- Exercise directions:
Show every line below where "Time" appears.

[Opening Information provided section]

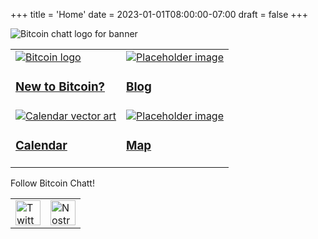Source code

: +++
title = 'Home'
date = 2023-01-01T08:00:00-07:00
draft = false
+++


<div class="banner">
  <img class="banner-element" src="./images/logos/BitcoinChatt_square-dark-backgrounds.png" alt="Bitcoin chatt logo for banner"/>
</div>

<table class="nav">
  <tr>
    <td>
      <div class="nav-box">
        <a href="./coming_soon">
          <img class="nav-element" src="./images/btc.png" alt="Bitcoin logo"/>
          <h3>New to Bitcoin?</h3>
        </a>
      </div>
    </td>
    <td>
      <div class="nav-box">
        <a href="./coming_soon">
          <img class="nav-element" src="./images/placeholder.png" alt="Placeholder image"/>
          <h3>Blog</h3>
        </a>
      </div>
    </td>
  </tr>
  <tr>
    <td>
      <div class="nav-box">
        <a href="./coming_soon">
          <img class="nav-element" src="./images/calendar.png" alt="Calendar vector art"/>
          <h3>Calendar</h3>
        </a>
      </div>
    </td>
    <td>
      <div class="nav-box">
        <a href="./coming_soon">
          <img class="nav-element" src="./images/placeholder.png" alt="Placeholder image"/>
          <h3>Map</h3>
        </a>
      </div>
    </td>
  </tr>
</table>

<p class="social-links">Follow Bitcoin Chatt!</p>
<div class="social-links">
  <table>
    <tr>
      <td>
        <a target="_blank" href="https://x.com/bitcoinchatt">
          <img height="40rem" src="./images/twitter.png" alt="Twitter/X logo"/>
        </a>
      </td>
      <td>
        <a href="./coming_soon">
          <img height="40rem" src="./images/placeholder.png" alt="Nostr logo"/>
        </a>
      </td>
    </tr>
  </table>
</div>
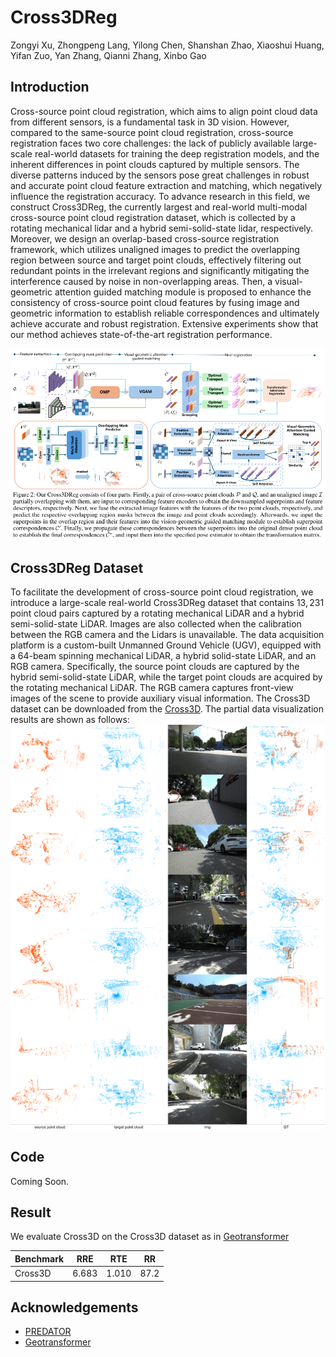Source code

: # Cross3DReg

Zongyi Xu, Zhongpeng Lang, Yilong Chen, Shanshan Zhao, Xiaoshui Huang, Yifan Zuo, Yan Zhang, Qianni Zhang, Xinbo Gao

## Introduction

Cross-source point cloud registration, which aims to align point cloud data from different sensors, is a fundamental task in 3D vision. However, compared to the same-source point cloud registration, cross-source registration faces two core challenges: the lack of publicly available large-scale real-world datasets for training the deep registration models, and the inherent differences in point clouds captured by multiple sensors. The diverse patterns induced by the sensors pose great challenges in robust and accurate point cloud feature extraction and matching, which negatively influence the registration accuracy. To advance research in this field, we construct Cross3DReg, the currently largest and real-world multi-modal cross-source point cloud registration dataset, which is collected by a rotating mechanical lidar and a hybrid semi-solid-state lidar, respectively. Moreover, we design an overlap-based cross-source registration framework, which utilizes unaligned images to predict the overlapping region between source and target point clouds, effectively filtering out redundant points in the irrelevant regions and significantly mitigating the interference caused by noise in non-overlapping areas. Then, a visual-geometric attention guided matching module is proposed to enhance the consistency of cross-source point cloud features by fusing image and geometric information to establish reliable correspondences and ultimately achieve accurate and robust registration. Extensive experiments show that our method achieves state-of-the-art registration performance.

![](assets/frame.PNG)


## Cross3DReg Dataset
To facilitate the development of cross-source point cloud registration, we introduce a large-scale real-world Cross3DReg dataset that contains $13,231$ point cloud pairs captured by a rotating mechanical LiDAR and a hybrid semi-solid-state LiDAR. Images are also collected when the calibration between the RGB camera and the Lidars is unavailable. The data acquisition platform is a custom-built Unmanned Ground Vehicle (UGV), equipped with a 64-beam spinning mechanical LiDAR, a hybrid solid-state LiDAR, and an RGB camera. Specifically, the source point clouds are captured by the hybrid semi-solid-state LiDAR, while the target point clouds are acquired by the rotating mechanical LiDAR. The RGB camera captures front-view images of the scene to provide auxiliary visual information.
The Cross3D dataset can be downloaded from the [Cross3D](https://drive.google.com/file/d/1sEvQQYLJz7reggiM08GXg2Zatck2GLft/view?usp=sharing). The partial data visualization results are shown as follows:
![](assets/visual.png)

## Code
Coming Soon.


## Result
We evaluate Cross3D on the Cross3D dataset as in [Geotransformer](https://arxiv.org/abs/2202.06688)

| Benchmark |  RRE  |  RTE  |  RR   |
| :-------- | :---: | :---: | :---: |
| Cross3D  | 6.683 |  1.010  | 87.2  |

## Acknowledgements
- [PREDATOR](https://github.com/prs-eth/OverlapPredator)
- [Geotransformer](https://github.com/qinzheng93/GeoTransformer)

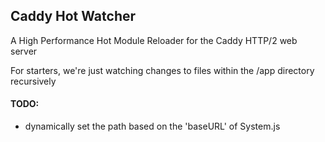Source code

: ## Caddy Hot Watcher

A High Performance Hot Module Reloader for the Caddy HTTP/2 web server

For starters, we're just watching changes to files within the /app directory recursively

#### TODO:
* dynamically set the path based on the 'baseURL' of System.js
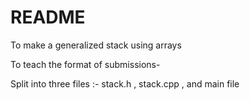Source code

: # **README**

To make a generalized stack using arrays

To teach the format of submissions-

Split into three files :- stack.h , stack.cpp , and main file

[Closing Information provided section]
[Opening Information provided section]

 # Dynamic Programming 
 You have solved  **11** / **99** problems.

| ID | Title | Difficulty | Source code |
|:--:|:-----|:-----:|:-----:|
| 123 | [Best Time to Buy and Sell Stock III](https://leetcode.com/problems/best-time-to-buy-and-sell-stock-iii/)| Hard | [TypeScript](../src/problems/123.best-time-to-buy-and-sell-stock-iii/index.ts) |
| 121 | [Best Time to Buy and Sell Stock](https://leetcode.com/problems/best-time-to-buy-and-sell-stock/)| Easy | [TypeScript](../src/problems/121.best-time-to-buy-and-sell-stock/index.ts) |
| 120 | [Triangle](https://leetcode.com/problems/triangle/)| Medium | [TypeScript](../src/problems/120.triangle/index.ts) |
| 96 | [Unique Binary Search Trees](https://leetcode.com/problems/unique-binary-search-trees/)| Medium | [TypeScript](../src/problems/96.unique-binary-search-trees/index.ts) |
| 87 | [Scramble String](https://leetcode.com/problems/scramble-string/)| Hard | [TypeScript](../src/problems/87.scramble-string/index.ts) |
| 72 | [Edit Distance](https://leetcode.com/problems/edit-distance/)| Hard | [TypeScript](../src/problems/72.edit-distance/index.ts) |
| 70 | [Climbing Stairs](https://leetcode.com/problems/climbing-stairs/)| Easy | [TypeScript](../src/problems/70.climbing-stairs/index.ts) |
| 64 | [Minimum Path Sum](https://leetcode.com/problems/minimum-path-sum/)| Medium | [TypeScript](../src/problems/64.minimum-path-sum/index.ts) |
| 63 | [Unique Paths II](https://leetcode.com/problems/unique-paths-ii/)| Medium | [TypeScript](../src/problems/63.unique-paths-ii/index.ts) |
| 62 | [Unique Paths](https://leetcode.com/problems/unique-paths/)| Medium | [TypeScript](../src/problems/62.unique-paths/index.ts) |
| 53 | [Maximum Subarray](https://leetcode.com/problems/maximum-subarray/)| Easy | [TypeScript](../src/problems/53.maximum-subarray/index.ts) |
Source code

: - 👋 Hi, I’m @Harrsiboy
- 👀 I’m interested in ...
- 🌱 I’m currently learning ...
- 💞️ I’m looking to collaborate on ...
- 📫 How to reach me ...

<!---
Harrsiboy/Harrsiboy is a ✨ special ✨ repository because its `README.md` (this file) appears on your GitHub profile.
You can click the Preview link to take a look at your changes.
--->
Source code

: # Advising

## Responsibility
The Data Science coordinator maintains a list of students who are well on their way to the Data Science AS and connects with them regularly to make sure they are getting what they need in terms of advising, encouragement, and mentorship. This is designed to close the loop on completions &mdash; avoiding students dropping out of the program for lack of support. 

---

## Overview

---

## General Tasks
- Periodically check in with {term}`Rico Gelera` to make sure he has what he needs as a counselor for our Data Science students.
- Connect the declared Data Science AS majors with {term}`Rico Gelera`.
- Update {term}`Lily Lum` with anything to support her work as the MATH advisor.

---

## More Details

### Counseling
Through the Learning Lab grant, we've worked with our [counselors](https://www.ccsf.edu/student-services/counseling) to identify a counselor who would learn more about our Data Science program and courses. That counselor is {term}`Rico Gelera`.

[Closing Information provided section]

- Answer below:
| 123 | [Best Time to Buy and Sell Stock III](https://leetcode.com/problems/best-time-to-buy-and-sell-stock-iii/)| Hard | [TypeScript](../src/problems/123.best-time-to-buy-and-sell-stock-iii/index.ts) |
| 121 | [Best Time to Buy and Sell Stock](https://leetcode.com/problems/best-time-to-buy-and-sell-stock/)| Easy | [TypeScript](../src/problems/121.best-time-to-buy-and-sell-stock/index.ts) |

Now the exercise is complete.